## [AIM OF THE TASK]
Quote exactly and only this range of lines in the data below: the line that holds "-I create a" to the line that holds "-I created a", both included.

Collection entries
• • • • •
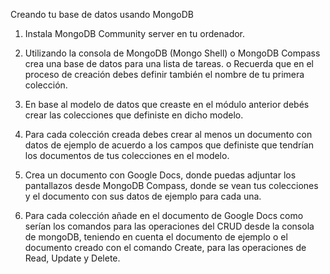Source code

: Creando tu base de datos usando MongoDB

1.	Instala MongoDB Community server en tu ordenador.
 
2.	Utilizando la consola de MongoDB (Mongo Shell) o MongoDB Compass crea una base de datos para una lista de tareas.
o	Recuerda que en el proceso de creación debes definir también el nombre de tu primera colección.
 



3.	En base al modelo de datos que creaste en el módulo anterior debés crear las colecciones que definiste en dicho modelo.
4.	Para cada colección creada debes crear al menos un documento con datos de ejemplo de acuerdo a los campos que definiste que tendrían los documentos de tus colecciones en el modelo.
 
 


5.	Crea un documento con Google Docs, donde puedas adjuntar los pantallazos desde MongoDB Compass, donde se vean tus colecciones y el documento con sus datos de ejemplo para cada una.
6.	Para cada colección añade en el documento de Google Docs como serían los comandos para las operaciones del CRUD desde la consola de mongoDB, teniendo en cuenta el documento de ejemplo o el documento creado con el comando Create, para las operaciones de Read, Update y Delete.   


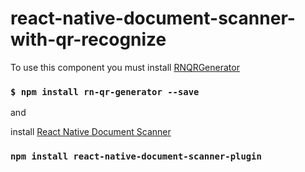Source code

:# react-native-document-scanner-with-qr-recognize

To use this component you must install [RNQRGenerator](https://github.com/gevgasparyan/rn-qr-generator)

### `$ npm install rn-qr-generator --save`

and

install [React Native Document Scanner](https://react-native-document-scanner.js.org)

### `npm install react-native-document-scanner-plugin`
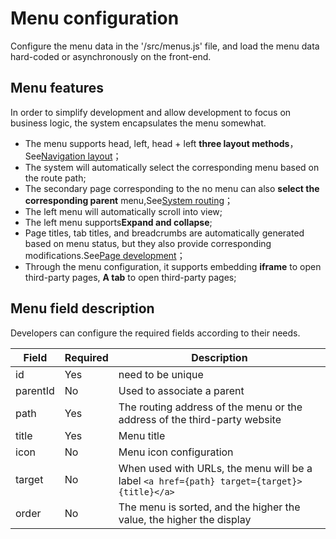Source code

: # Menu configuration

Configure the menu data in the '/src/menus.js' file, and load the menu data hard-coded or asynchronously on the front-end.

## Menu features

In order to simplify development and allow development to focus on business logic, the system encapsulates the menu somewhat.

- The menu supports head, left, head + left **three layout methods**，See[Navigation layout](LAYOUT.md)；
- The system will automatically select the corresponding menu based on the route path;
- The secondary page corresponding to the no menu can also **select the corresponding parent** menu,See[System routing](ROUTE.md)；
- The left menu will automatically scroll into view;
- The left menu supports**Expand and collapse**;
- Page titles, tab titles, and breadcrumbs are automatically generated based on menu status, but they also provide corresponding modifications.See[Page development](PAGE.md)；
- Through the menu configuration, it supports embedding **iframe** to open third-party pages, **A tab** to open third-party pages;

## Menu field description

Developers can configure the required fields according to their needs.

Field|Required|Description
---|---|---
id      |Yes|need to be unique
parentId|No |Used to associate a parent
path    |Yes|The routing address of the menu or the address of the third-party website
title   |Yes|Menu title
icon    |No |Menu icon configuration
target  |No |When used with URLs, the menu will be a label `<a href={path} target={target}>{title}</a>`
order   |No |The menu is sorted, and the higher the value, the higher the display
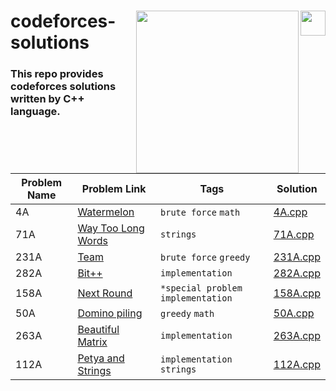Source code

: <div>
<p><img align="right" src="https://upload.wikimedia.org/wikipedia/commons/1/18/ISO_C%2B%2B_Logo.svg" width="40" /></a></p>
  <p><a href="https://codeforces.com/"><img align="right" src="https://upload.wikimedia.org/wikipedia/commons/b/b1/Codeforces_logo.svg" width="260" /></a></p>
<div align=left>
<h1>
  codeforces-solutions 
</h1>
  <h3>
    This repo provides codeforces solutions written by C++ language.
  </h3>
<div>
<br>
<br>
</div>



| Problem Name | Problem Link | Tags | Solution |
| ----------- | ------------ | --------------| -------- |
|4A	|[Watermelon](https://codeforces.com/problemset/problem/4/A)| `brute force` `math` | [4A.cpp](./4A.cpp)|
|71A | [Way Too Long Words](https://codeforces.com/problemset/problem/71/A)|  `strings`  |[71A.cpp](./71A.cpp)|
|231A | [Team](https://codeforces.com/problemset/problem/231/A)|  `brute force` `greedy`  |[231A.cpp](./231A.cpp)|
|282A | [Bit++](https://codeforces.com/problemset/problem/282/A)|  `implementation`  |[282A.cpp](./282A.cpp)|
|158A | [Next Round](https://codeforces.com/problemset/problem/158/A)|  `*special problem` `implementation`  |[158A.cpp](./158A.cpp)|
|50A | [Domino piling](https://codeforces.com/problemset/problem/50/A)|  `greedy` `math`  |[50A.cpp](./50A.cpp)|
|263A | [Beautiful Matrix](https://codeforces.com/problemset/problem/263/A)|  `implementation`  |[263A.cpp](./263A.cpp)|
|112A | [Petya and Strings](https://codeforces.com/problemset/problem/112/A)|  `implementation` `strings` |[112A.cpp](./112A.cpp)|




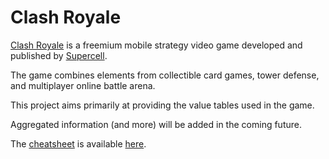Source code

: # Clash Royale

[Clash Royale][1] is a freemium mobile strategy video game developed and published by [Supercell][2].

The game combines elements from collectible card games, tower defense, and multiplayer online battle arena.

This project aims primarily at providing the value tables used in the game.

Aggregated information (and more) will be added in the coming future.

The [cheatsheet][3] is available [here][3].

[1]: http://supercell.com/en/games/clashroyale/
[2]: http://supercell.com/
[3]: cheatsheet.md
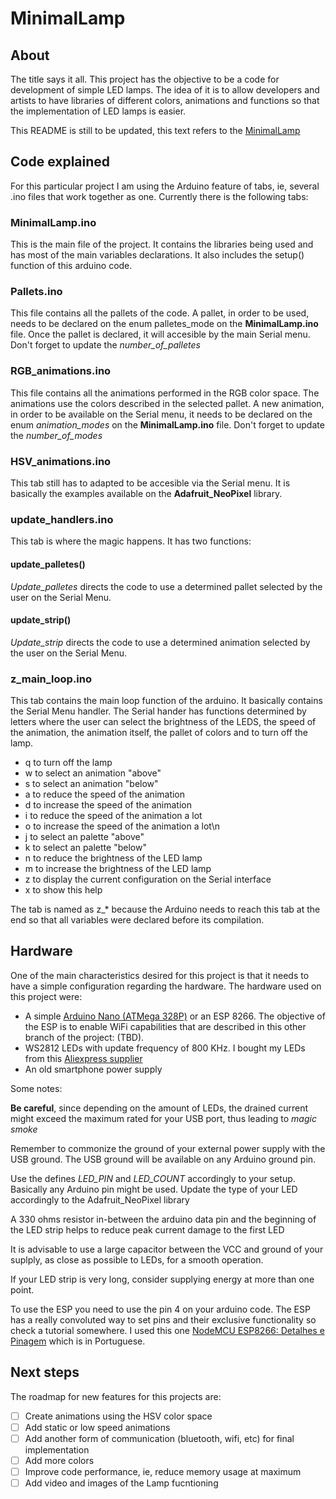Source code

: # MinimalLamp
## About

 The title says it all. This project has the objective to be a code for development of simple LED lamps. The idea of it is to allow developers and artists to have libraries of different colors, animations and functions so that the implementation of LED lamps is easier. 
 
 This README is still to be updated, this text refers to the [MinimalLamp](https://github.com/HenriqueOz/MinimalLamp, "Check it out!")

## Code explained

 For this particular project I am using the Arduino feature of tabs, ie, several .ino files that work together as one. Currently there is the following tabs:

### MinimalLamp.ino 

 This is the main file of the project. It contains the libraries being used and has most of the main variables declarations. It also includes the setup() function of this arduino code. 
 
### Pallets.ino 
 This file contains all the pallets of the code. A pallet, in order to be used, needs to be declared on the enum palletes_mode on the **MinimalLamp.ino** file. Once the pallet is declared, it will accesible by the main Serial menu. Don't forget to update the *number_of_palletes*
 
### RGB_animations.ino 
This file contains all the animations performed in the RGB color space. The animations use the colors described in the selected pallet. A new animation, in order to be available on the Serial menu, it needs to be declared on the enum *animation_modes* on the **MinimalLamp.ino** file. Don't forget to update the *number_of_modes*

### HSV_animations.ino 
This tab still has to adapted to be accesible via the Serial menu. It is basically the examples available on the **Adafruit_NeoPixel** library. 

### update_handlers.ino 
This tab is where the magic happens. It has two functions: 
#### update_palletes() 
*Update_palletes* directs the code to use a determined pallet selected by the user on the Serial Menu. 
#### update_strip() 
*Update_strip* directs the code to use a determined animation selected by the user on the Serial Menu. 

### z_main_loop.ino 
This tab contains the main loop function of the arduino. It basically contains the Serial Menu handler. The Serial hander has functions determined by letters where the user can select the brightness of the LEDS, the speed of the animation, the animation itself, the pallet of colors and to turn off the lamp. 

* q to turn off the lamp 
* w to select an animation "above"
* s to select an animation "below" 
* a to reduce the speed of the animation
* d to increase the speed of the animation
* i to reduce the speed of the animation a lot
* o to increase the speed of the animation a lot\n
* j to select an palette "above" 
* k to select an palette "below"
* n to reduce the brightness of the LED lamp 
* m to increase the brightness of the LED lamp 
* z to display the current configuration on the Serial interface 
* x to show this help

The tab is named as z_\* because the Arduino needs to reach this tab at the end so that all variables were declared before its compilation. 

## Hardware 

One of the main characteristics desired for this project is that it needs to have a simple configuration regarding the hardware. The hardware used on this project were: 
* A simple [Arduino Nano (ATMega 328P)](https://store.arduino.cc/usa/arduino-nano "Arduino page") or an ESP 8266. The objective of the ESP is to enable WiFi capabilities that are described in this other branch of the project: (TBD).
* WS2812 LEDs with update frequency of 800 KHz. I bought my LEDs from this [Aliexpress supplier](https://www.aliexpress.com/item/32682015405.html?spm=a2g0s.9042311.0.0.739a4c4dKD8sVe "Not an affiliate link")
* An old smartphone power supply 

Some notes: 

**Be careful**, since depending on the amount of LEDs, the drained current might exceed the maximum rated for your USB port, thus leading to *magic smoke*

Remember to commonize the ground of your external power supply with the USB ground. The USB ground will be available on any Arduino ground pin.

Use the defines *LED_PIN* and *LED_COUNT* accordingly to your setup. Basically any Arduino pin might be used. Update the type of your LED accordingly to the Adafruit_NeoPixel library 

A 330 ohms resistor in-between the arduino data pin and the beginning of the LED strip helps to reduce peak current damage to the first LED 

It is advisable to use a large capacitor between the VCC and ground of your suplply, as close as possible to LEDs, for a smooth operation. 

If your LED strip is very long, consider supplying energy at more than one point. 	

To use the ESP you need to use the pin 4 on your arduino code. The ESP has a really convoluted way to set pins and their exclusive functionality so check a tutorial somewhere. I used this one [NodeMCU ESP8266: Detalhes e Pinagem](https://www.youtube.com/watch?v=slKGGrPDNpk "Youtube") which is in Portuguese.


## Next steps 

The roadmap for new features for this projects are:
* [ ] Create animations using the HSV color space 
* [ ] Add static or low speed animations 
* [ ] Add another form of communication (bluetooth, wifi, etc) for final implementation
* [ ] Add more colors 
* [ ] Improve code performance, ie, reduce memory usage at maximum 
* [ ] Add video and images of the Lamp fucntioning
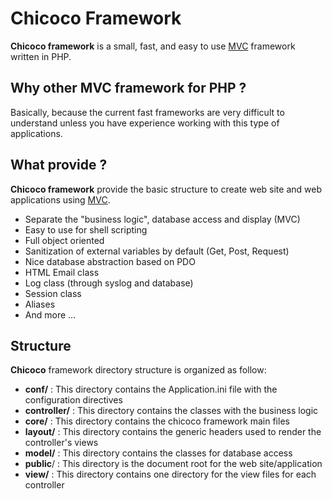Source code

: Chicoco Framework
=======

**Chicoco framework** is a small, fast, and easy to use [MVC](https://en.wikipedia.org/wiki/Model%E2%80%93view%E2%80%93controller) framework written in PHP. 

## Why other MVC framework for PHP ?

Basically, because the current fast frameworks are very difficult to understand unless you have experience working with this type of applications.

## What provide ?

**Chicoco framework** provide the basic structure to create web site and web applications using [MVC](https://en.wikipedia.org/wiki/Model%E2%80%93view%E2%80%93controller).

* Separate the "business logic", database access and display (MVC)
* Easy to use for shell scripting
* Full object oriented
* Sanitization of external variables by default (Get, Post, Request)
* Nice database abstraction based on PDO
* HTML Email class
* Log class (through syslog and database)
* Session class
* Aliases
* And more ...

## Structure

**Chicoco** framework directory structure is organized as follow:

* **conf/** : This directory contains the Application.ini file with the configuration directives
* **controller/** : This directory contains the classes with the business logic
* **core/** : This directory contains the chicoco framework main files
* **layout/** : This directory contains the generic headers used to render the controller's views
* **model/** : This directory contains the classes for database access
* **public**/ : This directory is the document root for the web site/application
* **view/** : This directory contains one directory for the view files for each controller
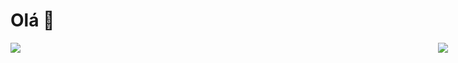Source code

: <h1>Olá 👋</h1>
<div style="width: 700px">
    <img align="left" src="https://github-readme-stats.vercel.app/api/top-langs/?username=perigorvladimir&layout=compact"/>
    <img align="right" src="https://skillicons.dev/icons?i=java,spring,ts,vue,postgres,gitlab&perline=2&theme=light" />
</div>

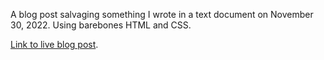 A blog post salvaging something I wrote in a text document on November 30, 2022. Using barebones HTML and CSS.

[Link to live blog post](https://warptrail.github.io/blogpost-timeRelentless/ "Time is Relentless").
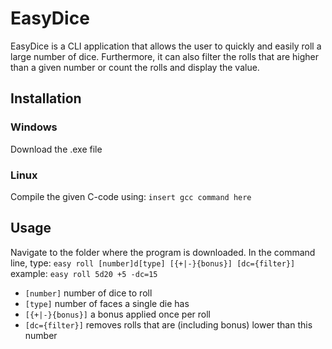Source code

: # EasyDice
EasyDice is a CLI application that allows the user to quickly and easily roll a large number of dice.
Furthermore, it can also filter the rolls that are higher than a given number or count the rolls and display the value.

## Installation
### Windows
Download the .exe file

### Linux
Compile the given C-code using:
`insert gcc command here`

## Usage
Navigate to the folder where the program is downloaded.
In the command line, type:
`easy roll [number]d[type] [{+|-}{bonus}] [dc={filter}]`
example: `easy roll 5d20 +5 -dc=15`
- `[number]` number of dice to roll
- `[type]` number of faces a single die has
- `[{+|-}{bonus}]` a bonus applied once per roll
- `[dc={filter}]` removes rolls that are (including bonus) lower than this number
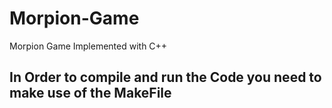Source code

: # Morpion-Game
Morpion Game Implemented with C++ 

## In Order to compile and run the Code you need to make use of the MakeFile


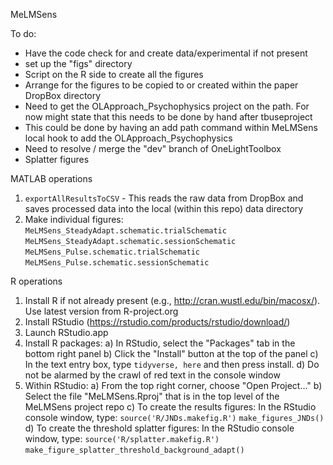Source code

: MeLMSens

To do:
- Have the code check for and create data/experimental if not present
- set up the "figs" directory
- Script on the R side to create all the figures
- Arrange for the figures to be copied to or created within the paper DropBox directory
- Need to get the OLApproach_Psychophysics project on the path. For now might state that this needs to be done by hand after tbuseproject
- This could be done by having an add path command within MeLMSens local hook to add the OLApproach_Psychophysics
- Need to resolve / merge the "dev" branch of OneLightToolbox
- Splatter figures


MATLAB operations
1) `exportAllResultsToCSV` - This reads the raw data from DropBox and saves processed data into the local (within this repo) data directory
2) Make individual figures:
	`MeLMSens_SteadyAdapt.schematic.trialSchematic`
	`MeLMSens_SteadyAdapt.schematic.sessionSchematic`
	`MeLMSens_Pulse.schematic.trialSchematic`
	`MeLMSens_Pulse.schematic.sessionSchematic`


R operations
1) Install R if not already present (e.g., http://cran.wustl.edu/bin/macosx/). Use latest version from R-project.org
2) Install RStudio (https://rstudio.com/products/rstudio/download/)
3) Launch RStudio.app
4) Install R packages:
	a) In RStudio, select the "Packages" tab in the bottom right panel
	b) Click the "Install" button at the top of the panel
	c) In the text entry box, type `tidyverse, here` and then press install.
	d) Do not be alarmed by the crawl of red text in the console window
5) Within RStudio:
	a) From the top right corner, choose "Open Project..."
	b) Select the file "MeLMSens.Rproj" that is in the top level of the MeLMSens project repo
	c) To create the results figures: In the RStudio console window, type:
		`source('R/JNDs.makefig.R')`
		`make_figures_JNDs()`
	d) To create the threshold splatter figures: In the RStudio console window, type:
		`source('R/splatter.makefig.R')`
		`make_figure_splatter_threshold_background_adapt()`



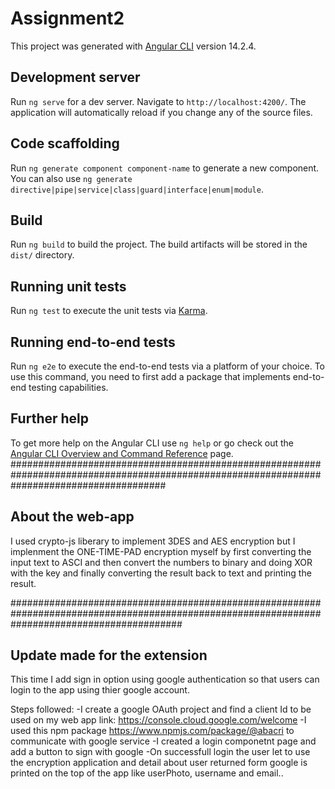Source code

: # Assignment2

This project was generated with [Angular CLI](https://github.com/angular/angular-cli) version 14.2.4.

## Development server

Run `ng serve` for a dev server. Navigate to `http://localhost:4200/`. The application will automatically reload if you change any of the source files.

## Code scaffolding

Run `ng generate component component-name` to generate a new component. You can also use `ng generate directive|pipe|service|class|guard|interface|enum|module`.

## Build

Run `ng build` to build the project. The build artifacts will be stored in the `dist/` directory.

## Running unit tests

Run `ng test` to execute the unit tests via [Karma](https://karma-runner.github.io).

## Running end-to-end tests

Run `ng e2e` to execute the end-to-end tests via a platform of your choice. To use this command, you need to first add a package that implements end-to-end testing capabilities.

## Further help

To get more help on the Angular CLI use `ng help` or go check out the [Angular CLI Overview and Command Reference](https://angular.io/cli) page.
############################################################################################################################################
## About the web-app

I used crypto-js liberary to implement 3DES and AES encryption but I implenment the ONE-TIME-PAD encryption myself by first converting the input text to ASCI and then convert the numbers to binary and doing XOR with the key and finally converting the result back to text and printing the result.

###############################################################################################################################################
## Update made for the extension

This time I add sign in option using google authentication so that users can login to the app using thier google account.

Steps followed:
  -I create a google OAuth project and find a client Id to be used on my web app
  link:  https://console.cloud.google.com/welcome
  -I used this npm package  https://www.npmjs.com/package/@abacri to communicate with google service
  -I created a login componetnt page and add a button to sign with google
  -On successfull login the user let to use the encryption application and detail about user returned form google is printed on the top of the app like userPhoto, username and email..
• • • • •
## [REPLY TO THE TASK]
  -I create a google OAuth project and find a client Id to be used on my web app
  link:  https://console.cloud.google.com/welcome
  -I used this npm package  https://www.npmjs.com/package/@abacri to communicate with google service
  -I created a login componetnt page and add a button to sign with google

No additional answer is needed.